In the end, the Lauren company ended up with egg on their collective face and women everywhere are complaining about the grotesque body shape that the company seems to be demanding in their models.
Then somebody found another airbrushed model in a Ralph Lauren ad. It’s the woman in the silver outfit above.
You would think that, after all the brouhaha, ad agencies would backpedal on airbrushing their models into stick figures. But just the other day I received an ad in the mail from Ann Taylor (I have an account there) and it seems to me that the women in that ad (wearing the black outfits above) have been airbrushed into impossibility.
I’ve taken countless life drawing classes during which I’ve drawn naked bodies, male and female, of all ages and sizes. When I see images like the women above, it makes me wince—clearly there’s no room for the requisite vital organs inside them. The bodies in the ads remind you of concentration camp victims, but the over-large heads, with big wide-apart eyes and little pointy chins, resemble children. (In a baby, the head is about one third the body length.
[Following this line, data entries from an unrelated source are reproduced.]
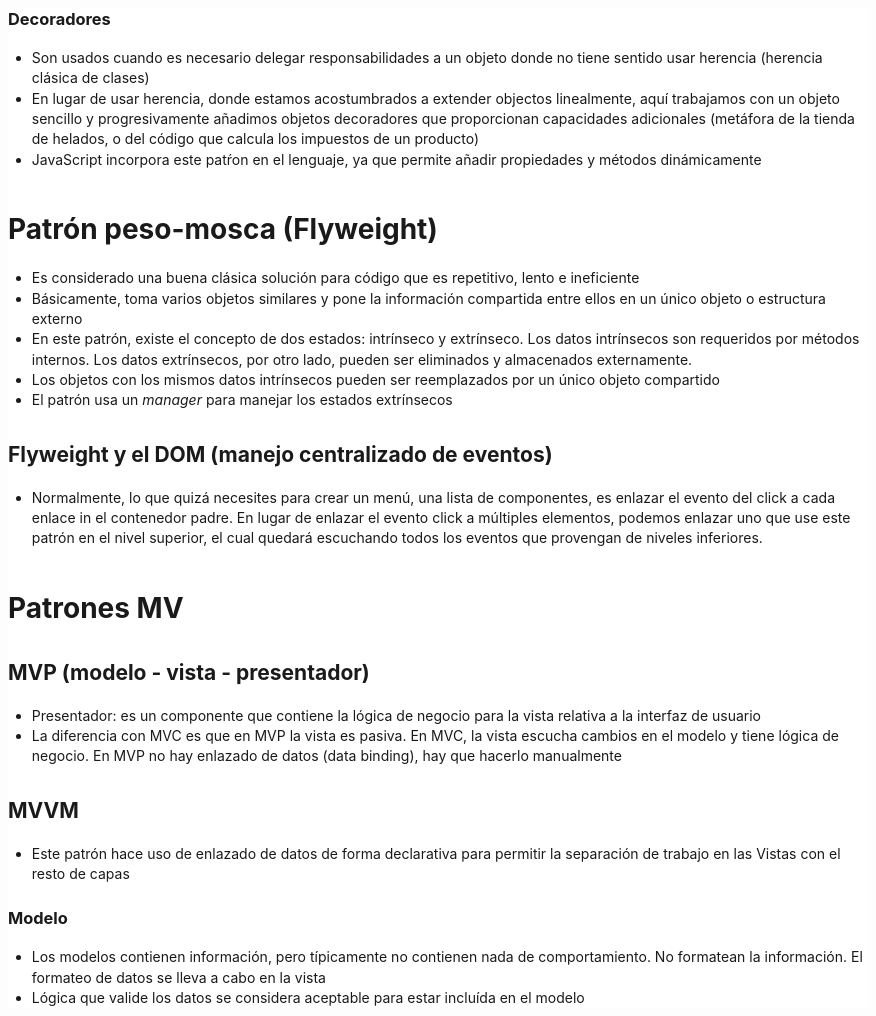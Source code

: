 ### Decoradores

- Son usados cuando es necesario delegar responsabilidades a un objeto donde no tiene sentido usar herencia (herencia clásica de clases)
- En lugar de usar herencia, donde estamos acostumbrados a extender objectos linealmente, aquí trabajamos con un objeto sencillo y progresivamente añadimos objetos decoradores que proporcionan capacidades adicionales (metáfora de la tienda de helados, o del código que calcula los impuestos de un producto)
- JavaScript incorpora este patŕon en el lenguaje, ya que permite añadir propiedades y métodos dinámicamente

# Patrón peso-mosca (Flyweight)

- Es considerado una buena clásica solución para código que es repetitivo, lento e ineficiente
- Básicamente, toma varios objetos similares y pone la información compartida entre ellos en un único objeto o estructura externo
- En este patrón, existe el concepto de dos estados: intrínseco y extrínseco. Los datos intrínsecos son requeridos por métodos internos. Los datos extrínsecos, por otro lado, pueden ser eliminados y almacenados externamente.
- Los objetos con los mismos datos intrínsecos pueden ser reemplazados por un único objeto compartido
- El patrón usa un *manager* para manejar los estados extrínsecos

## Flyweight y el DOM (manejo centralizado de eventos)

- Normalmente, lo que quizá necesites para crear un menú, una lista de componentes, es enlazar el evento del click a cada enlace in el contenedor padre. En lugar de enlazar el evento click a múltiples elementos, podemos enlazar uno que use este patrón en el nivel superior, el cual quedará escuchando todos los eventos que provengan de niveles inferiores.

# Patrones MV<algo>

## MVP (modelo - vista - presentador)

- Presentador: es un componente que contiene la lógica de negocio para la vista relativa a la interfaz de usuario
- La diferencia con MVC es que en MVP la vista es pasiva. En MVC, la vista escucha cambios en el modelo y tiene lógica de negocio. En MVP no hay enlazado de datos (data binding), hay que hacerlo manualmente

## MVVM

- Este patrón hace uso de enlazado de datos de forma declarativa para permitir la separación de trabajo en las Vistas con el resto de capas

### Modelo

- Los modelos contienen información, pero típicamente no contienen nada de comportamiento. No formatean la información. El formateo de datos se lleva a cabo en la vista
- Lógica que valide los datos se considera aceptable para estar incluída en el modelo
In an adult, it’s about one-sixth. And big wide eyes and plump cheeks add to the baby look.)
Then, the other day, I read that Steve Madden, who created a fantasy cartoon woman for the ads that sell his shoes, is suing Mattel, the maker of the hugely popular Bratz dolls, for copyright infringement.
As you can see from the Steve Madden ads above, both he and the Bratz Dolls feature baby-faced pouting women with huge heads and grotesque stick-figure bodies.
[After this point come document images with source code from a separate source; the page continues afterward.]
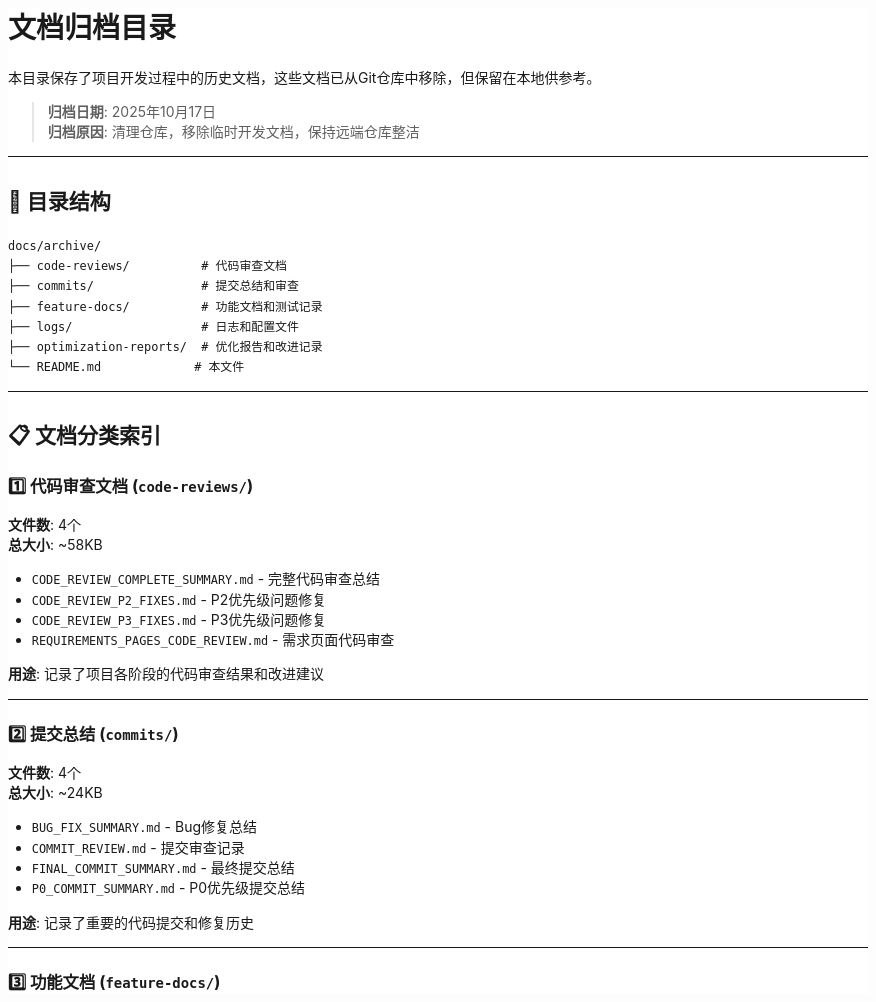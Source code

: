 # 文档归档目录

本目录保存了项目开发过程中的历史文档，这些文档已从Git仓库中移除，但保留在本地供参考。

> **归档日期**: 2025年10月17日  
> **归档原因**: 清理仓库，移除临时开发文档，保持远端仓库整洁

---

## 📂 目录结构

```
docs/archive/
├── code-reviews/          # 代码审查文档
├── commits/               # 提交总结和审查
├── feature-docs/          # 功能文档和测试记录
├── logs/                  # 日志和配置文件
├── optimization-reports/  # 优化报告和改进记录
└── README.md             # 本文件
```

---

## 📋 文档分类索引

### 1️⃣ 代码审查文档 (`code-reviews/`)

**文件数**: 4个  
**总大小**: ~58KB

- `CODE_REVIEW_COMPLETE_SUMMARY.md` - 完整代码审查总结
- `CODE_REVIEW_P2_FIXES.md` - P2优先级问题修复
- `CODE_REVIEW_P3_FIXES.md` - P3优先级问题修复
- `REQUIREMENTS_PAGES_CODE_REVIEW.md` - 需求页面代码审查

**用途**: 记录了项目各阶段的代码审查结果和改进建议

---

### 2️⃣ 提交总结 (`commits/`)

**文件数**: 4个  
**总大小**: ~24KB

- `BUG_FIX_SUMMARY.md` - Bug修复总结
- `COMMIT_REVIEW.md` - 提交审查记录
- `FINAL_COMMIT_SUMMARY.md` - 最终提交总结
- `P0_COMMIT_SUMMARY.md` - P0优先级提交总结

**用途**: 记录了重要的代码提交和修复历史

---

### 3️⃣ 功能文档 (`feature-docs/`)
I’m beginning to think that a dangerous and bizarre standard of beauty is creeping into the public consciousness.
Remember the era of Twiggy in the late sixties? She also had a very babyish face on a long skinny body, but today, with the new standards of beauty, we’re being sold an even more immature and impossible role model.
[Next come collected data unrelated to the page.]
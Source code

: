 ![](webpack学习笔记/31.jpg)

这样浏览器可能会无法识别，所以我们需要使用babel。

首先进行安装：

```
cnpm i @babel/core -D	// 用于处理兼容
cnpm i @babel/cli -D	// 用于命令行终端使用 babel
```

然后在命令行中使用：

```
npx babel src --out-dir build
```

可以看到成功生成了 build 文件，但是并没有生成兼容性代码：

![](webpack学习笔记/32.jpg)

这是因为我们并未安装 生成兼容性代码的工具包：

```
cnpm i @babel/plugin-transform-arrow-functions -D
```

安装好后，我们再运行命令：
And little girls playing happily with their sullen Bratz dolls are going to absorb this standard of beauty, without realizing that no one but a cartoon can look like this and survive.
Remember when all feminists decried the effects of Barbie with her huge breasts and teeny tiny waist? At least she looked as if she ate once in a while.
Meanwhile, I keep reading that America’s children are suffering an epidemic of obesity because they don’t go outside and play anymore, they just sit in front of the TV set.
Today’s New York Times (Oct. 26) cited an article soon to be published in the Journal of Consumer Research that “explores the self-esteem among women looking at pictures of models.” One of the results of the research, not surprisingly, was that “women with normal body-mass indexes had low self-esteem when looking at very thin or at moderately heavy models.”
I don’t know why they have to pay researchers to come up with results like these! It stands to reason that women (and even more so, little girls) when exposed to impossibly thin images of models like those above (and the Bratz dolls) will have low self esteem and will aspire to look like anorexic skeletal victims with large heads and baby faces set in a perpetual sullen, vacant stare, caused, no doubt, by being on the verge of starvation.
1 comment:
I had my hair styled short like Twiggy, but couldn't quite get her thin look. Because of that, I always thought I was chubby. Now, I look at pictures of me back then and am amazed I was so thin! Too bad we buy into impossible to achieve ideal. On the other hand, if this were the Renaissance, with my full figure, I'd be a super model!